> **WHAT THE TASK REQUIRES**
Reproduce the entries beneath exactly, without their images.

(Dataset entries)

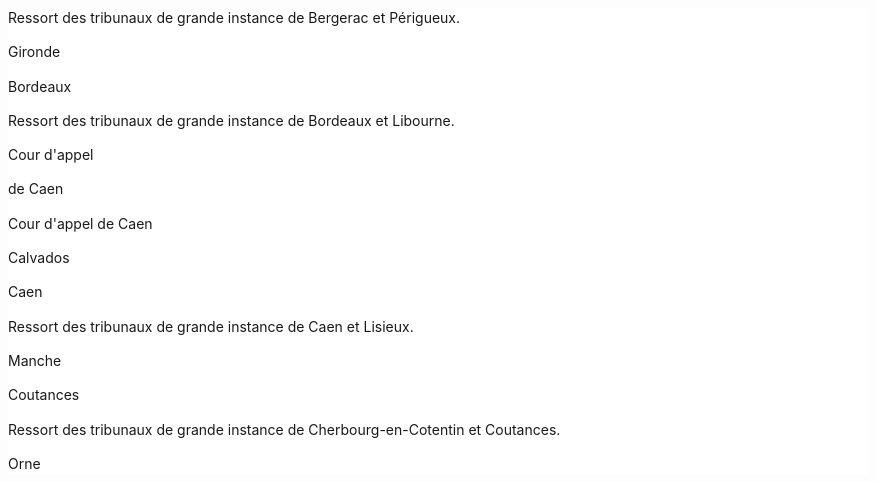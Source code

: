 Ressort des tribunaux de grande instance de Bergerac et Périgueux.</td>
    </tr>
    <tr>
      <td align="center" colspan="2">

Gironde</td>
    </tr>
    <tr>
      <td align="left">

Bordeaux</td>
      <td align="justify">

Ressort des tribunaux de grande instance de Bordeaux et Libourne.</td>
    </tr>
    <tr>
      <td align="center" rowspan="7">

Cour d'appel

de Caen</td>
      <td align="center" colspan="2">

Cour d'appel de Caen</td>
    </tr>
    <tr>
      <td align="center" colspan="2">

Calvados</td>
    </tr>
    <tr>
      <td align="left">

Caen</td>
      <td align="justify">

Ressort des tribunaux de grande instance de Caen et Lisieux.</td>
    </tr>
    <tr>
      <td align="center" colspan="2">

Manche</td>
    </tr>
    <tr>
      <td align="left">

Coutances</td>
      <td align="justify">

Ressort des tribunaux de grande instance de Cherbourg-en-Cotentin et Coutances.</td>
    </tr>
    <tr>
      <td align="center" colspan="2">

Orne</td>
    </tr>
    <tr>
      <td align="left">
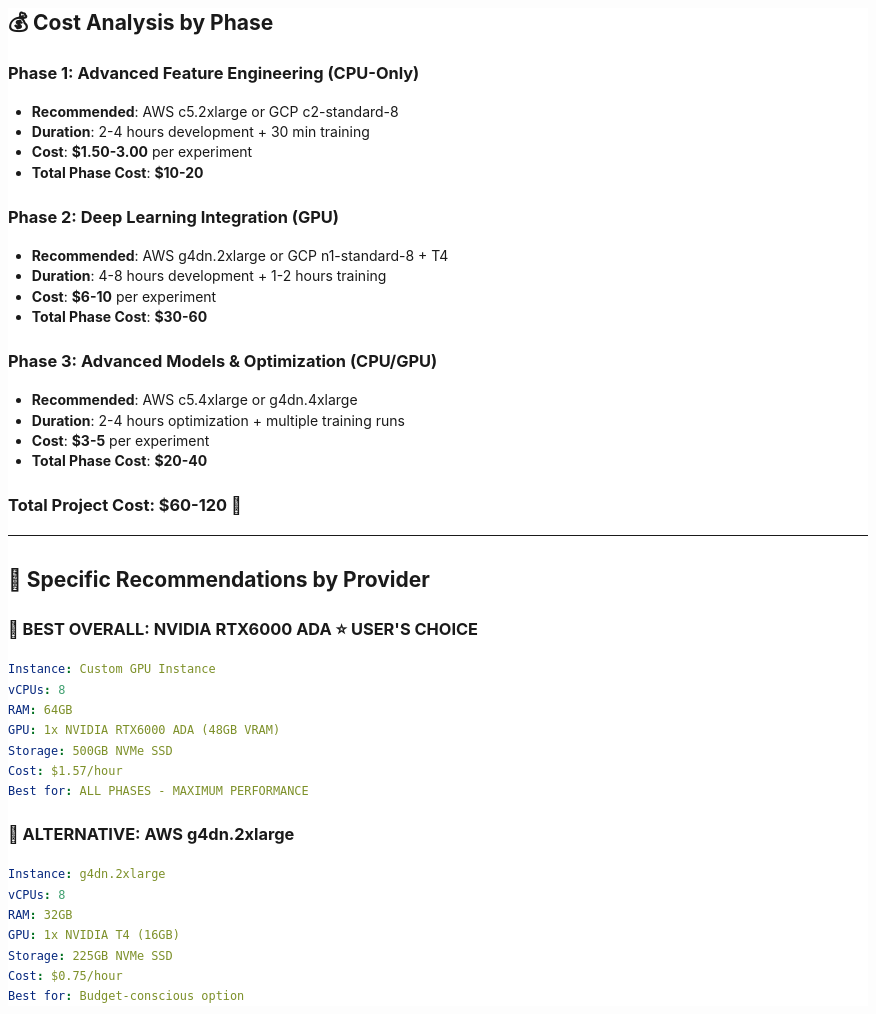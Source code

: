 
## 💰 **Cost Analysis by Phase**

### **Phase 1: Advanced Feature Engineering (CPU-Only)**
- **Recommended**: AWS c5.2xlarge or GCP c2-standard-8
- **Duration**: 2-4 hours development + 30 min training
- **Cost**: **$1.50-3.00** per experiment
- **Total Phase Cost**: **$10-20**

### **Phase 2: Deep Learning Integration (GPU)**
- **Recommended**: AWS g4dn.2xlarge or GCP n1-standard-8 + T4
- **Duration**: 4-8 hours development + 1-2 hours training
- **Cost**: **$6-10** per experiment
- **Total Phase Cost**: **$30-60**

### **Phase 3: Advanced Models & Optimization (CPU/GPU)**
- **Recommended**: AWS c5.4xlarge or g4dn.4xlarge
- **Duration**: 2-4 hours optimization + multiple training runs
- **Cost**: **$3-5** per experiment
- **Total Phase Cost**: **$20-40**

### **Total Project Cost: $60-120** 💸

---

## 🚀 **Specific Recommendations by Provider**

### **🥇 BEST OVERALL: NVIDIA RTX6000 ADA** ⭐ **USER'S CHOICE**
```yaml
Instance: Custom GPU Instance
vCPUs: 8
RAM: 64GB
GPU: 1x NVIDIA RTX6000 ADA (48GB VRAM)
Storage: 500GB NVMe SSD
Cost: $1.57/hour
Best for: ALL PHASES - MAXIMUM PERFORMANCE
```

### **🥈 ALTERNATIVE: AWS g4dn.2xlarge**
```yaml
Instance: g4dn.2xlarge
vCPUs: 8
RAM: 32GB
GPU: 1x NVIDIA T4 (16GB)
Storage: 225GB NVMe SSD
Cost: $0.75/hour
Best for: Budget-conscious option
```
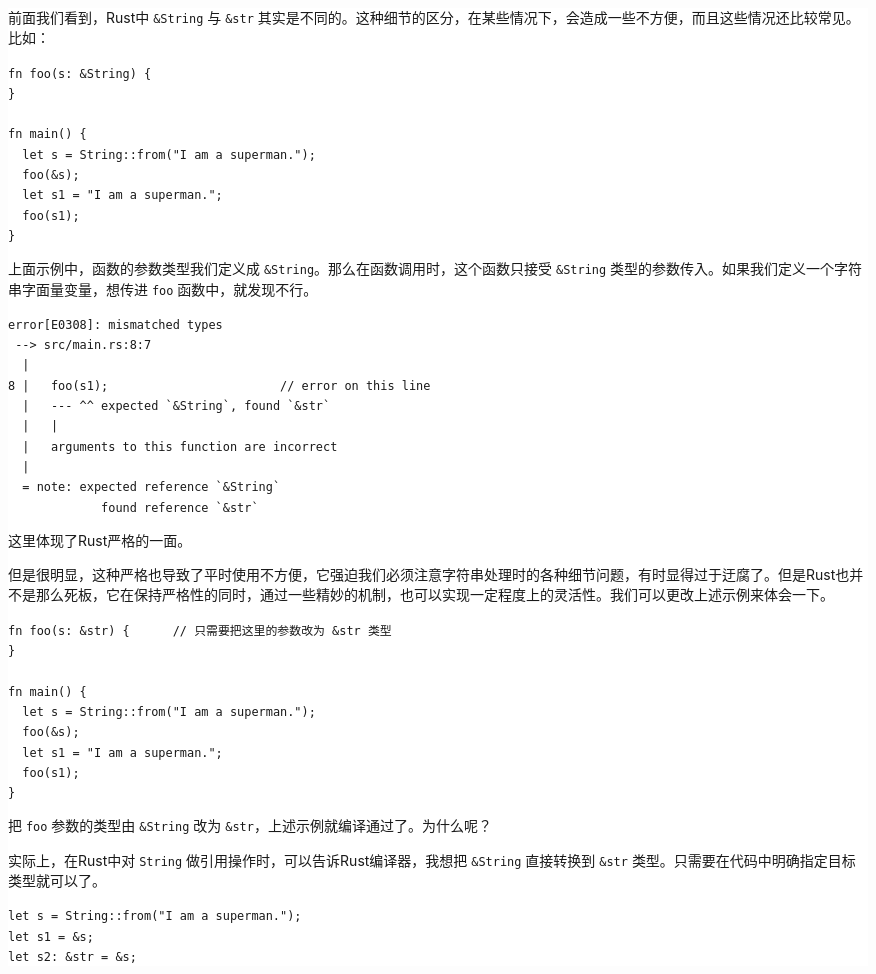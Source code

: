 前面我们看到，Rust中 `&String` 与 `&str` 其实是不同的。这种细节的区分，在某些情况下，会造成一些不方便，而且这些情况还比较常见。比如：

```plain
fn foo(s: &String) {  
}

fn main() {
  let s = String::from("I am a superman.");
  foo(&s);
  let s1 = "I am a superman.";    
  foo(s1);                        
}
```

上面示例中，函数的参数类型我们定义成 `&String`。那么在函数调用时，这个函数只接受 `&String` 类型的参数传入。如果我们定义一个字符串字面量变量，想传进 `foo` 函数中，就发现不行。

```plain
error[E0308]: mismatched types
 --> src/main.rs:8:7
  |
8 |   foo(s1);                        // error on this line
  |   --- ^^ expected `&String`, found `&str`
  |   |
  |   arguments to this function are incorrect
  |
  = note: expected reference `&String`
             found reference `&str`
```

这里体现了Rust严格的一面。

但是很明显，这种严格也导致了平时使用不方便，它强迫我们必须注意字符串处理时的各种细节问题，有时显得过于迂腐了。但是Rust也并不是那么死板，它在保持严格性的同时，通过一些精妙的机制，也可以实现一定程度上的灵活性。我们可以更改上述示例来体会一下。

```plain
fn foo(s: &str) {      // 只需要把这里的参数改为 &str 类型
}

fn main() {
  let s = String::from("I am a superman.");
  foo(&s);
  let s1 = "I am a superman.";    
  foo(s1);                        
}
```

把 `foo` 参数的类型由 `&String` 改为 `&str`，上述示例就编译通过了。为什么呢？

实际上，在Rust中对 `String` 做引用操作时，可以告诉Rust编译器，我想把 `&String` 直接转换到 `&str` 类型。只需要在代码中明确指定目标类型就可以了。

```plain
let s = String::from("I am a superman.");
let s1 = &s;
let s2: &str = &s;
```
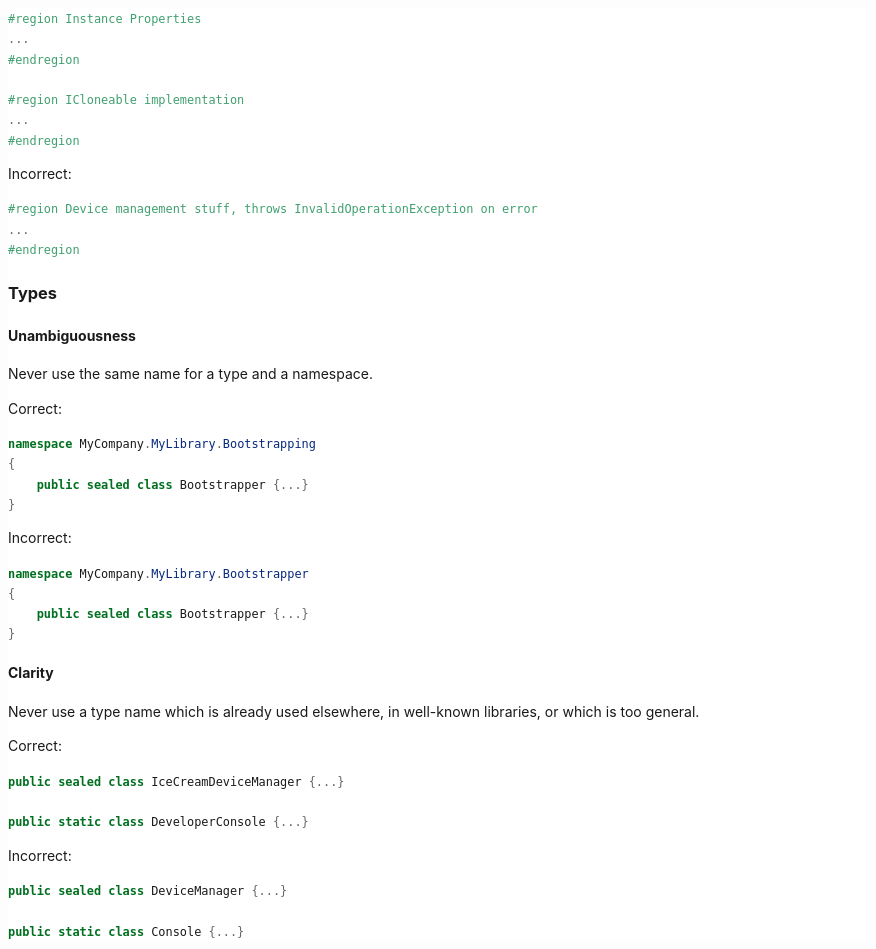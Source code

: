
```c#
#region Instance Properties
...
#endregion

#region ICloneable implementation
...
#endregion
```

Incorrect:

```c#
#region Device management stuff, throws InvalidOperationException on error
...
#endregion
```

### Types

#### Unambiguousness

Never use the same name for a type and a namespace.

Correct:

```c#
namespace MyCompany.MyLibrary.Bootstrapping
{
	public sealed class Bootstrapper {...}
}
```

 Incorrect:

```c#
namespace MyCompany.MyLibrary.Bootstrapper
{
	public sealed class Bootstrapper {...}
}
```

#### Clarity

Never use a type name which is already used elsewhere, in well-known libraries, or which is too general.

Correct:

```c#
public sealed class IceCreamDeviceManager {...}

public static class DeveloperConsole {...}
```

 Incorrect:

```c#
public sealed class DeviceManager {...}

public static class Console {...}
```
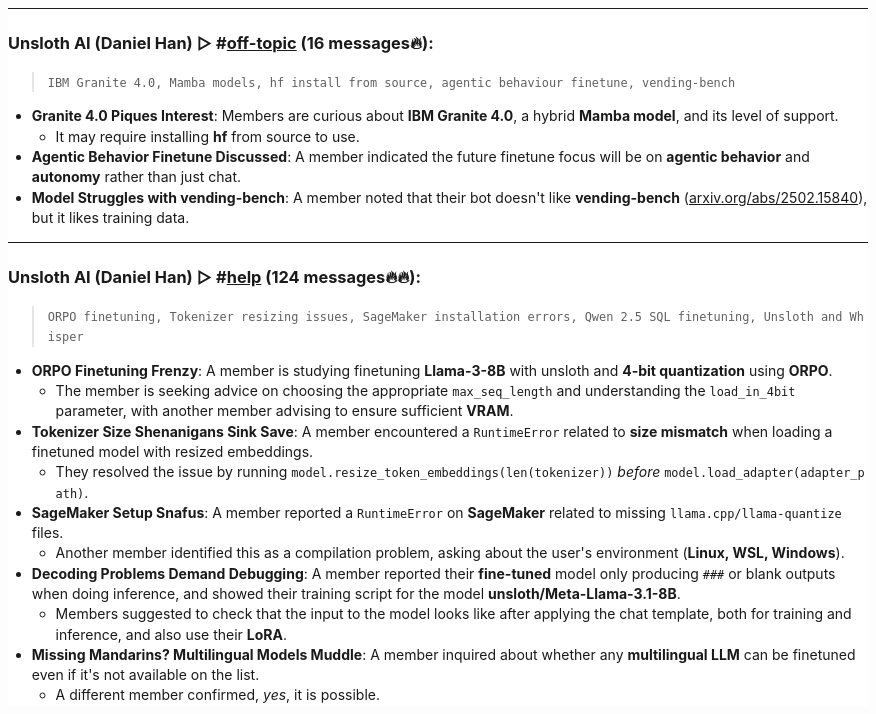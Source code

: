 
  

---


### **Unsloth AI (Daniel Han) ▷ #[off-topic](https://discord.com/channels/1179035537009545276/1179039861576056922/1370113565553590313)** (16 messages🔥): 

> `IBM Granite 4.0, Mamba models, hf install from source, agentic behaviour finetune, vending-bench` 


- **Granite 4.0 Piques Interest**: Members are curious about **IBM Granite 4.0**, a hybrid **Mamba model**, and its level of support.
   - It may require installing **hf** from source to use.
- **Agentic Behavior Finetune Discussed**: A member indicated the future finetune focus will be on **agentic behavior** and **autonomy** rather than just chat.
- **Model Struggles with vending-bench**: A member noted that their bot doesn't like **vending-bench** ([arxiv.org/abs/2502.15840](https://arxiv.org/abs/2502.15840)), but it likes training data.


  

---


### **Unsloth AI (Daniel Han) ▷ #[help](https://discord.com/channels/1179035537009545276/1179777624986357780/1370114460894625842)** (124 messages🔥🔥): 

> `ORPO finetuning, Tokenizer resizing issues, SageMaker installation errors, Qwen 2.5 SQL finetuning, Unsloth and Whisper` 


- ****ORPO** Finetuning Frenzy**: A member is studying finetuning **Llama-3-8B** with unsloth and **4-bit quantization** using **ORPO**.
   - The member is seeking advice on choosing the appropriate `max_seq_length` and understanding the `load_in_4bit` parameter, with another member advising to ensure sufficient **VRAM**.
- **Tokenizer Size Shenanigans Sink Save**: A member encountered a `RuntimeError` related to **size mismatch** when loading a finetuned model with resized embeddings.
   - They resolved the issue by running `model.resize_token_embeddings(len(tokenizer))` *before* `model.load_adapter(adapter_path)`.
- **SageMaker Setup Snafus**: A member reported a `RuntimeError` on **SageMaker** related to missing `llama.cpp/llama-quantize` files.
   - Another member identified this as a compilation problem, asking about the user's environment (**Linux, WSL, Windows**).
- **Decoding Problems Demand Debugging**: A member reported their **fine-tuned** model only producing `###` or blank outputs when doing inference, and showed their training script for the model **unsloth/Meta-Llama-3.1-8B**.
   - Members suggested to check that the input to the model looks like after applying the chat template, both for training and inference, and also use their **LoRA**.
- **Missing Mandarins? Multilingual Models Muddle**: A member inquired about whether any **multilingual LLM** can be finetuned even if it's not available on the list.
   - A different member confirmed, *yes*, it is possible.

> **EXERCISE RESULT**
Source code

: Ressort des tribunaux de grande instance de Bergerac et Périgueux.</td>
    </tr>
    <tr>
      <td align="center" colspan="2">

Gironde</td>
    </tr>
    <tr>
      <td align="left">

Bordeaux</td>
      <td align="justify">

Ressort des tribunaux de grande instance de Bordeaux et Libourne.</td>
    </tr>
    <tr>
      <td align="center" rowspan="7">

Cour d'appel

de Caen</td>
      <td align="center" colspan="2">

Cour d'appel de Caen</td>
    </tr>
    <tr>
      <td align="center" colspan="2">

Calvados</td>
    </tr>
    <tr>
      <td align="left">

Caen</td>
      <td align="justify">

Ressort des tribunaux de grande instance de Caen et Lisieux.</td>
    </tr>
    <tr>
      <td align="center" colspan="2">

Manche</td>
    </tr>
    <tr>
      <td align="left">

Coutances</td>
      <td align="justify">

Ressort des tribunaux de grande instance de Cherbourg-en-Cotentin et Coutances.</td>
    </tr>
    <tr>
      <td align="center" colspan="2">

Orne</td>
    </tr>
    <tr>
      <td align="left">
Source code

: 
## 💰 **Cost Analysis by Phase**

### **Phase 1: Advanced Feature Engineering (CPU-Only)**
- **Recommended**: AWS c5.2xlarge or GCP c2-standard-8
- **Duration**: 2-4 hours development + 30 min training
- **Cost**: **$1.50-3.00** per experiment
- **Total Phase Cost**: **$10-20**

### **Phase 2: Deep Learning Integration (GPU)**
- **Recommended**: AWS g4dn.2xlarge or GCP n1-standard-8 + T4
- **Duration**: 4-8 hours development + 1-2 hours training
- **Cost**: **$6-10** per experiment
- **Total Phase Cost**: **$30-60**

### **Phase 3: Advanced Models & Optimization (CPU/GPU)**
- **Recommended**: AWS c5.4xlarge or g4dn.4xlarge
- **Duration**: 2-4 hours optimization + multiple training runs
- **Cost**: **$3-5** per experiment
- **Total Phase Cost**: **$20-40**

### **Total Project Cost: $60-120** 💸

---

## 🚀 **Specific Recommendations by Provider**

### **🥇 BEST OVERALL: NVIDIA RTX6000 ADA** ⭐ **USER'S CHOICE**
```yaml
Instance: Custom GPU Instance
vCPUs: 8
RAM: 64GB
GPU: 1x NVIDIA RTX6000 ADA (48GB VRAM)
Storage: 500GB NVMe SSD
Cost: $1.57/hour
Best for: ALL PHASES - MAXIMUM PERFORMANCE
```

### **🥈 ALTERNATIVE: AWS g4dn.2xlarge**
```yaml
Instance: g4dn.2xlarge
vCPUs: 8
RAM: 32GB
GPU: 1x NVIDIA T4 (16GB)
Storage: 225GB NVMe SSD
Cost: $0.75/hour
Best for: Budget-conscious option
```
Source code

: 前面我们看到，Rust中 `&String` 与 `&str` 其实是不同的。这种细节的区分，在某些情况下，会造成一些不方便，而且这些情况还比较常见。比如：

```plain
fn foo(s: &String) {  
}

fn main() {
  let s = String::from("I am a superman.");
  foo(&s);
  let s1 = "I am a superman.";    
  foo(s1);                        
}
```

上面示例中，函数的参数类型我们定义成 `&String`。那么在函数调用时，这个函数只接受 `&String` 类型的参数传入。如果我们定义一个字符串字面量变量，想传进 `foo` 函数中，就发现不行。

```plain
error[E0308]: mismatched types
 --> src/main.rs:8:7
  |
8 |   foo(s1);                        // error on this line
  |   --- ^^ expected `&String`, found `&str`
  |   |
  |   arguments to this function are incorrect
  |
  = note: expected reference `&String`
             found reference `&str`
```

这里体现了Rust严格的一面。

但是很明显，这种严格也导致了平时使用不方便，它强迫我们必须注意字符串处理时的各种细节问题，有时显得过于迂腐了。但是Rust也并不是那么死板，它在保持严格性的同时，通过一些精妙的机制，也可以实现一定程度上的灵活性。我们可以更改上述示例来体会一下。

```plain
fn foo(s: &str) {      // 只需要把这里的参数改为 &str 类型
}

fn main() {
  let s = String::from("I am a superman.");
  foo(&s);
  let s1 = "I am a superman.";    
  foo(s1);                        
}
```

把 `foo` 参数的类型由 `&String` 改为 `&str`，上述示例就编译通过了。为什么呢？

实际上，在Rust中对 `String` 做引用操作时，可以告诉Rust编译器，我想把 `&String` 直接转换到 `&str` 类型。只需要在代码中明确指定目标类型就可以了。

```plain
let s = String::from("I am a superman.");
let s1 = &s;
let s2: &str = &s;
```
Source code

:
```c#
#region Instance Properties
...
#endregion

#region ICloneable implementation
...
#endregion
```

Incorrect:

```c#
#region Device management stuff, throws InvalidOperationException on error
...
#endregion
```

### Types

#### Unambiguousness

Never use the same name for a type and a namespace.

Correct:

```c#
namespace MyCompany.MyLibrary.Bootstrapping
{
	public sealed class Bootstrapper {...}
}
```

 Incorrect:

```c#
namespace MyCompany.MyLibrary.Bootstrapper
{
	public sealed class Bootstrapper {...}
}
```

#### Clarity

Never use a type name which is already used elsewhere, in well-known libraries, or which is too general.

Correct:

```c#
public sealed class IceCreamDeviceManager {...}

public static class DeveloperConsole {...}
```

 Incorrect:

```c#
public sealed class DeviceManager {...}

public static class Console {...}
```
Source code

: 
  

---


### **Unsloth AI (Daniel Han) ▷ #[off-topic](https://discord.com/channels/1179035537009545276/1179039861576056922/1370113565553590313)** (16 messages🔥): 

> `IBM Granite 4.0, Mamba models, hf install from source, agentic behaviour finetune, vending-bench` 


- **Granite 4.0 Piques Interest**: Members are curious about **IBM Granite 4.0**, a hybrid **Mamba model**, and its level of support.
   - It may require installing **hf** from source to use.
- **Agentic Behavior Finetune Discussed**: A member indicated the future finetune focus will be on **agentic behavior** and **autonomy** rather than just chat.
- **Model Struggles with vending-bench**: A member noted that their bot doesn't like **vending-bench** ([arxiv.org/abs/2502.15840](https://arxiv.org/abs/2502.15840)), but it likes training data.


  

---


### **Unsloth AI (Daniel Han) ▷ #[help](https://discord.com/channels/1179035537009545276/1179777624986357780/1370114460894625842)** (124 messages🔥🔥): 

> `ORPO finetuning, Tokenizer resizing issues, SageMaker installation errors, Qwen 2.5 SQL finetuning, Unsloth and Whisper` 


- ****ORPO** Finetuning Frenzy**: A member is studying finetuning **Llama-3-8B** with unsloth and **4-bit quantization** using **ORPO**.
   - The member is seeking advice on choosing the appropriate `max_seq_length` and understanding the `load_in_4bit` parameter, with another member advising to ensure sufficient **VRAM**.
- **Tokenizer Size Shenanigans Sink Save**: A member encountered a `RuntimeError` related to **size mismatch** when loading a finetuned model with resized embeddings.
   - They resolved the issue by running `model.resize_token_embeddings(len(tokenizer))` *before* `model.load_adapter(adapter_path)`.
- **SageMaker Setup Snafus**: A member reported a `RuntimeError` on **SageMaker** related to missing `llama.cpp/llama-quantize` files.
   - Another member identified this as a compilation problem, asking about the user's environment (**Linux, WSL, Windows**).
- **Decoding Problems Demand Debugging**: A member reported their **fine-tuned** model only producing `###` or blank outputs when doing inference, and showed their training script for the model **unsloth/Meta-Llama-3.1-8B**.
   - Members suggested to check that the input to the model looks like after applying the chat template, both for training and inference, and also use their **LoRA**.
- **Missing Mandarins? Multilingual Models Muddle**: A member inquired about whether any **multilingual LLM** can be finetuned even if it's not available on the list.
   - A different member confirmed, *yes*, it is possible.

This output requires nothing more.